Applying Data Transformations and Visualizing

EdwardRaff edited this page Oct 2, 2016 · 2 revisions

Introduction

In the previous example, we saw the basic set up for testing a classifier on a data set. When a default classifier is not enough to solve the problem, one of the ways to fix the situation is to apply a transformation to the data set. A transformation could be used to aid a particular algorithm, make one applicable, or make the problem tractable.

In this example, we use a data transform the visualize our data set. While visualizations are not always useful, they can give us an intuitive understanding about the data, especially if you understand what the visualization means in the context of the method used to reduce the dimensionality. This example uses a method known as Principal Component Analysis.
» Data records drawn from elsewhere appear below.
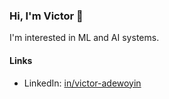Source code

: ### Hi, I'm Victor 👋  
I'm interested in ML and AI systems.

#### Links  
 
- LinkedIn: [in/victor-adewoyin](https://www.linkedin.com/in/victor-adewoyin/)  
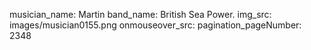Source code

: musician_name: Martin
band_name: British Sea Power.
img_src: images/musician0155.png
onmouseover_src: 
pagination_pageNumber: 2348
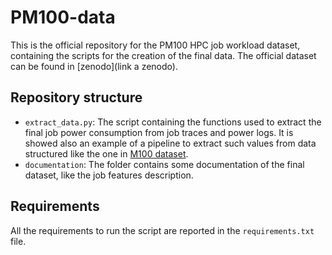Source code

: # PM100-data

This is the official repository for the PM100 HPC job workload dataset, containing the scripts for the creation of the final data. The official dataset can be found in [zenodo](link a zenodo).

## Repository structure

- `extract_data.py`: The script containing the functions used to extract the final job power consumption from job traces and power logs. It is showed also an example of a pipeline to extract such values from data structured like the one in [M100 dataset](https://doi.org/10.5281/zenodo.7588814).
- `documentation`: The folder contains some documentation of the final dataset, like the job features description.

## Requirements

All the requirements to run the script are reported in the `requirements.txt` file.
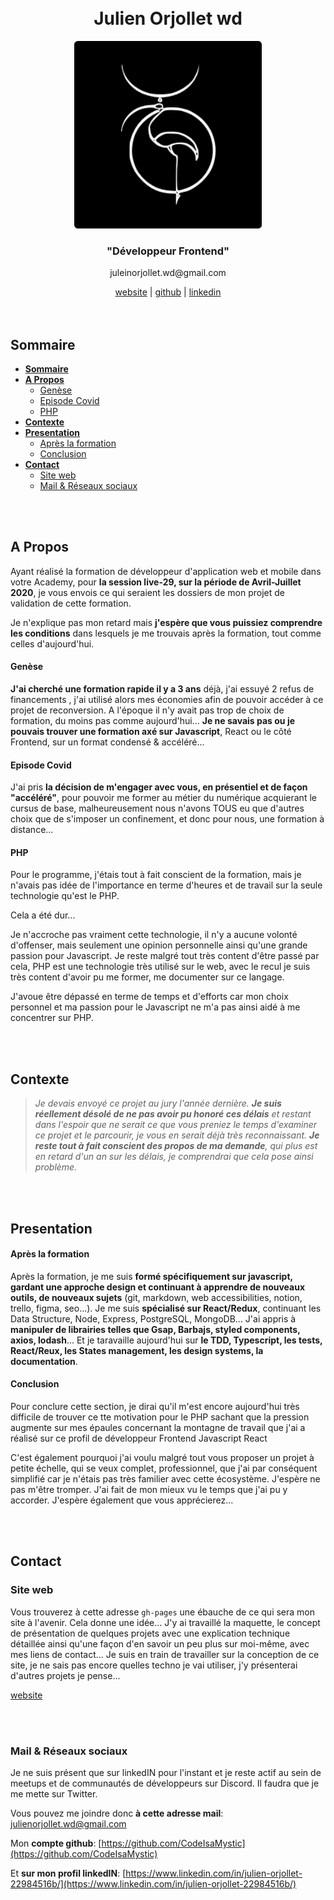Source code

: <div align="center">

  <br>
  <br>
  
<h1>Julien Orjollet wd</h1>

  <img src="./img/favicon-black-260x260.png" width="300">

<h3>
"Développeur Frontend"
</h3>

<p>juleinorjollet.wd@gmail.com</p>

<span>
<a href="">website</a> |  
<a href="https://github.com/CodeIsaMystic">github</a>  |  
<a href="">linkedin</a>
</span>

<br>
<br>
<br>

</div>

## **Sommaire**

- [**Sommaire**](#sommaire)
- [**A Propos**](#a-propos)
    - [Genèse](#genèse)
    - [Episode Covid](#episode-covid)
    - [PHP](#php)
- [**Contexte**](#contexte)
- [**Presentation**](#presentation)
    - [Après la formation](#après-la-formation)
    - [Conclusion](#conclusion)
- [**Contact**](#contact)
  - [Site web](#site-web)
  - [Mail & Réseaux sociaux](#mail--réseaux-sociaux)

<br>
<br>

## **A Propos**

Ayant réalisé la formation de développeur d'application web et mobile dans votre Academy, pour **la session live-29, sur la période de Avril-Juillet 2020**, je vous envois ce qui seraient les dossiers de mon projet de validation de cette formation.

Je n'explique pas mon retard mais **j'espère que vous puissiez comprendre les conditions** dans lesquels je me trouvais après la formation, tout comme celles d'aujourd'hui.

#### Genèse

**J'ai cherché une formation rapide il y a 3 ans** déjà, j'ai essuyé 2 refus de financements , j'ai utilisé alors mes économies afin de pouvoir accéder à ce projet de reconversion. A l'époque il n'y avait pas trop de choix de formation, du moins pas comme aujourd'hui... **Je ne savais pas ou je pouvais trouver une formation axé sur Javascript**, React ou le côté Frontend, sur un format condensé & accéléré...

#### Episode Covid

J'ai pris **la décision de m'engager avec vous, en présentiel et de façon "accéléré"**, pour pouvoir me former au métier du numérique acquierant le cursus de base, malheureusement nous n'avons TOUS eu que d'autres choix que de s'imposer un confinement, et donc pour nous, une formation à distance...

#### PHP

Pour le programme, j'étais tout à fait conscient de la formation, mais je n'avais pas idée de l'importance en terme d'heures et de travail sur la seule technologie qu'est le PHP.

Cela a été dur...

Je n'accroche pas vraiment cette technologie, il n'y a aucune volonté d'offenser, mais seulement une opinion personnelle ainsi qu'une grande passion pour Javascript.
Je reste malgré tout très content d'être passé par cela, PHP est une technologie très utilisé sur le web, avec le recul je suis très content d'avoir pu me former, me documenter sur ce langage.

J'avoue être dépassé en terme de temps et d'efforts car mon choix personnel et ma passion pour le Javascript ne m'a pas ainsi aidé à me concentrer sur PHP.

<br>
<br>

## **Contexte**

> _Je devais envoyé ce projet au jury l'année dernière. **Je suis réellement désolé de ne pas avoir pu honoré ces délais** et restant dans l'espoir que ne serait ce que vous preniez le temps d'examiner ce projet et le parcourir, je vous en serait déjà très reconnaissant.
> **Je reste tout à fait conscient des propos de ma demande**, qui plus est en retard d'un an sur les délais, je comprendrai que cela pose ainsi problème._

<br>
<br>

## **Presentation**

#### Après la formation

Après la formation, je me suis **formé spécifiquement sur javascript, gardant une approche design et continuant à apprendre de nouveaux outils, de nouveaux sujets** (git, markdown, web accessibilities, notion, trello, figma, seo...).
Je me suis **spécialisé sur React/Redux**, continuant les Data Structure, Node, Express, PostgreSQL, MongoDB...
J'ai appris à **manipuler de librairies telles que Gsap, Barbajs, styled components, axios, lodash**...
Et je taravaille aujourd'hui sur **le TDD, Typescript, les tests, React/Reux, les States management, les design systems, la documentation**.

#### Conclusion

Pour conclure cette section, je dirai qu'il m'est encore aujourd'hui très difficile de trouver ce tte motivation pour le PHP sachant que la pression augmente sur mes épaules concernant la montagne de travail que j'ai a réalisé sur ce profil de développeur Frontend Javascript React

C'est également pourquoi j'ai voulu malgré tout vous proposer un projet à petite échelle, qui se veux complet, professionnel, que j'ai par conséquent simplifié car je n'étais pas très familier avec cette écosystème. J'espère ne pas m'être tromper. J'ai fait de mon mieux vu le temps que j'ai pu y accorder. J'espère également que vous apprécierez...

<br>
<br>

## **Contact**

### Site web

Vous trouverez à cette adresse `gh-pages` une ébauche de ce qui sera mon site à l'avenir. Cela donne une idée...
J'y ai travaillé la maquette, le concept de présentation de quelques projets avec une explication technique détaillée ainsi qu'une façon d'en savoir un peu plus sur moi-même, avec mes liens de contact...
Je suis en train de travailler sur la conception de ce site, je ne sais pas encore quelles techno je vai utiliser, j'y présenterai d'autres projets je pense...

[website](https://codeisamystic.github.io/semplice-clone-portfolio/)

<br>
<br>

### Mail & Réseaux sociaux

Je ne suis présent que sur linkedIN pour l'instant et je reste actif au sein de meetups et de communautés de développeurs sur Discord.
Il faudra que je me mette sur Twitter.

Vous pouvez me joindre donc **à cette adresse mail**:
[julienorjollet.wd@gmail.com](julienorjollet.wd@gmail.com)

Mon **compte github**:
[https://github.com/CodeIsaMystic](https://github.com/CodeIsaMystic)

Et **sur mon profil linkedIN**:
[https://www.linkedin.com/in/julien-orjollet-22984516b/](https://www.linkedin.com/in/julien-orjollet-22984516b/)

<br>
<br>
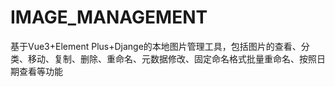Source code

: # IMAGE_MANAGEMENT
基于Vue3+Element Plus+Djange的本地图片管理工具，包括图片的查看、分类、移动、复制、删除、重命名、元数据修改、固定命名格式批量重命名、按照日期查看等功能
The GUI code has been removed from JSAT. A small separate project has new GUI code related to JSAT that we will use for this example. To use it, add this repo and dependency to your maven pom file.

#Code

import com.edwardraff.jsatfx.Plot;
import java.io.File;
import javafx.application.Platform;
import javafx.embed.swing.JFXPanel;
import javafx.scene.Scene;
import javafx.scene.chart.ScatterChart;
import javax.swing.JFrame;
import jsat.ARFFLoader;
import jsat.DataSet;
import jsat.classifiers.ClassificationDataSet;
import jsat.datatransform.DataTransform;
import jsat.datatransform.PCA;
import jsat.datatransform.ZeroMeanTransform;

/**
 * For a number of reasons, it may be beneficial to apply some sort of transformation to a data set. 
 * This could be to improve accuracy, reduce computation time, or other reasons. 
 * Here we show an example on how to apply PCA for visualization. 
 * 
 * @author Edward Raff
 */
public class DataTransformsExample
{
    /**
     * @param args the command line arguments
     */
    public static void main(String[] args)
    {
        String nominalPath = "uci" + File.separator + "nominal" + File.separator;
        File file = new File(nominalPath + "iris.arff");
        DataSet dataSet = ARFFLoader.loadArffFile(file);
        //We specify '0' as the class we would like to make the target class. 
        ClassificationDataSet cDataSet = new ClassificationDataSet(dataSet, 0);

        //The IRIS data set has 4 numerical attributes, unfortunately humans are not good at visualizing 4 dimensional things.
        //Instead, we can reduce the dimensionality down to two. 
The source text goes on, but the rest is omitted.